Observing the unstable heroine of Woody Allen’s “Blue Jasmine” is akin to looking into a miserable mess beyond repair. While she had already been mired in self-delusion when her world suddenly collapsed, she still remains in that pathetic state even when she reaches for a chance for restart, and that is why the movie is morbidly compelling to watch although we don’t want to be around her even for 5 minutes.
With Tennessee Williams’ “A Streetcar Named Desire” as its major inspiration, the movie comes to us as one of the darkest stories from Woody Allen, who came back to US for this film after making several films in Europe. While the story is not entirely devoid of humor and the soundtrack feels as pleasant as its locations around San Francisco, this is essentially the tragedy of a deluded woman trapped in her hopeless situation by none other than herself, and it is sometimes not easy to laugh even though we clearly see how silly she looks as she is heading to another bottom point already set for her from the start.
Jasmine Francis, played magnificently by Cate Blanchett, had been the wife of a successful financial business man in New York, but things got pretty disastrous for her and her husband Hal(Alec Baldwin) recently. The luxurious life style they had enjoyed for years was in fact supported by Hal’s massive financial fraud, and her comfortable world was turned upside down as soon as her husband was arrested by FBI on one day.

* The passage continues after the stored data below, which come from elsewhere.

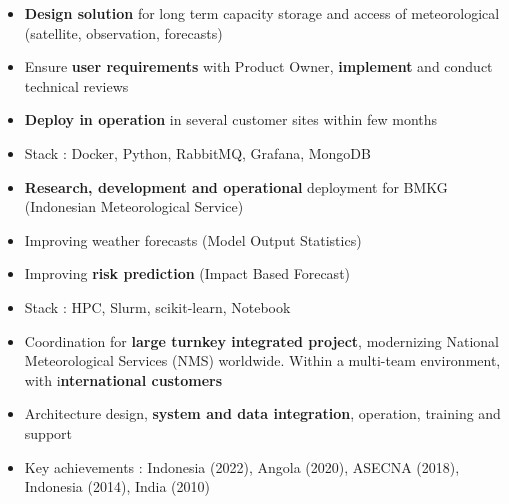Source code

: \documentclass[10pt,a4paper,ragged2e,withhyper]{altacv}
\begin{document}
\begin{paracol}{2}



\begin{itemize}
\item \textbf{Design solution} for long term capacity storage and access of meteorological (satellite, observation, forecasts)
\item Ensure \textbf{user requirements} with Product Owner, \textbf{implement} and conduct technical reviews
\item \textbf{Deploy in operation} in several customer sites within few months
\item Stack : Docker, Python, RabbitMQ, Grafana, MongoDB
\end{itemize}

\divider

\begin{itemize}
\item \textbf{Research, development and operational} deployment for BMKG (Indonesian Meteorological Service)
\item Improving weather forecasts (Model Output Statistics)
\item Improving \textbf{risk prediction} (Impact Based Forecast)
\item Stack : HPC, Slurm, scikit-learn, Notebook
\end{itemize}

\divider

\begin{itemize}
\item Coordination for \textbf{large turnkey integrated project}, modernizing National Meteorological Services (NMS) worldwide. Within a multi-team environment, with i\textbf{nternational customers}
\item Architecture design, \textbf{system and data integration}, operation, training and support
\item Key achievements : Indonesia (2022), Angola (2020), ASECNA (2018), Indonesia (2014), India (2010)
\end{itemize}


\end{paracol}
\end{document}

Almost broke as a consequence, Jasmine decides to leave New York and flies to San Francisco for a new chance, but it does not look hopeful much to us, if not her. She has never had any real job since her marriage, and her plan to be a certified interior designer sounds quite unrealistic to say the least, and she has a serious mental problem as shown during the opening scene in which she keeps talking about herself and her life even though an old lady sitting next to her in the plane is not listening to her at all. Her unstable mind sometimes seems to go back to her luxurious years in New York, and that naturally makes the people around her baffled or embarrassed.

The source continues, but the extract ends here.